Exercise details: Please return, exactly and only, the lines beginning at the top of the entries below and ending with the line containing "<!-- GOAL: Get"; keep out the pictures.

[Opening Supplied records section]

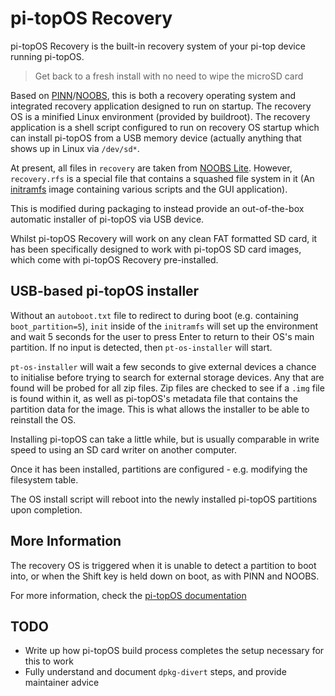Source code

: # pi-topOS Recovery

pi-topOS Recovery is the built-in recovery system of your pi-top device running pi-topOS.

> Get back to a fresh install with no need to wipe the microSD card

<!-- GOAL: Get back to a fresh install with no need to wipe the microSD card, download images, or use another computer -->

Based on [PINN](https://github.com/procount/pinn)/[NOOBS](https://github.com/raspberrypi/noobs), this is both a recovery operating system and integrated recovery application designed to run on startup. The recovery OS is a minified Linux environment (provided by buildroot). The recovery application is a shell script configured to run on recovery OS startup which can install pi-topOS from a USB memory device (actually anything that shows up in Linux via `/dev/sd*`.

At present, all files in `recovery` are taken from [NOOBS Lite](https://downloads.raspberrypi.org/NOOBS_lite/images/). However, `recovery.rfs` is a special file that contains a squashed file system in it (An [initramfs](https://wiki.debian.org/initramfs) image containing various scripts and the GUI application).

This is modified during packaging to instead provide an out-of-the-box automatic installer of pi-topOS via USB device.

Whilst pi-topOS Recovery will work on any clean FAT formatted SD card, it has been specifically designed to work with pi-topOS SD card images, which come with pi-topOS Recovery pre-installed.

## USB-based pi-topOS installer

Without an `autoboot.txt` file to redirect to during boot (e.g. containing `boot_partition=5`), `init` inside of the `initramfs` will set up the environment and wait 5 seconds for the user to press Enter to return to their OS's main partition. If no input is detected, then `pt-os-installer` will start.

`pt-os-installer` will wait a few seconds to give external devices a chance to initialise before trying to search for external storage devices. Any that are found will be probed for all zip files. Zip files are checked to see if a `.img` file is found within it, as well as pi-topOS's metadata file that contains the partition data for the image. This is what allows the installer to be able to reinstall the OS.

Installing pi-topOS can take a little while, but is usually comparable in write speed to using an SD card writer on another computer.

Once it has been installed, partitions are configured - e.g. modifying the filesystem table.

The OS install script will reboot into the newly installed pi-topOS partitions upon completion.


## More Information

The recovery OS is triggered when it is unable to detect a partition to boot into, or when the Shift key is held down on boot, as with PINN and NOOBS.

For more information, check the [pi-topOS documentation](https://pi-top.github.io/docs/)

<!-- ### Partitions

The files in this package make up the files in the first partition on a modern pi-topOS SD card (Buster onwards).

### How files are managed

Partition 5 is main partition - partition 1 is mounted as /recovery in the filesystem table and `pt-recovery` handles updating the files.

`dpkg-divert` is used as FAT is not handled well.
 -->


## TODO
* Write up how pi-topOS build process completes the setup necessary for this to work
* Fully understand and document `dpkg-divert` steps, and provide maintainer advice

[Closing Supplied records section]

Answer to this problem:
Source code

: # pi-topOS Recovery

pi-topOS Recovery is the built-in recovery system of your pi-top device running pi-topOS.

> Get back to a fresh install with no need to wipe the microSD card

<!-- GOAL: Get back to a fresh install with no need to wipe the microSD card, download images, or use another computer -->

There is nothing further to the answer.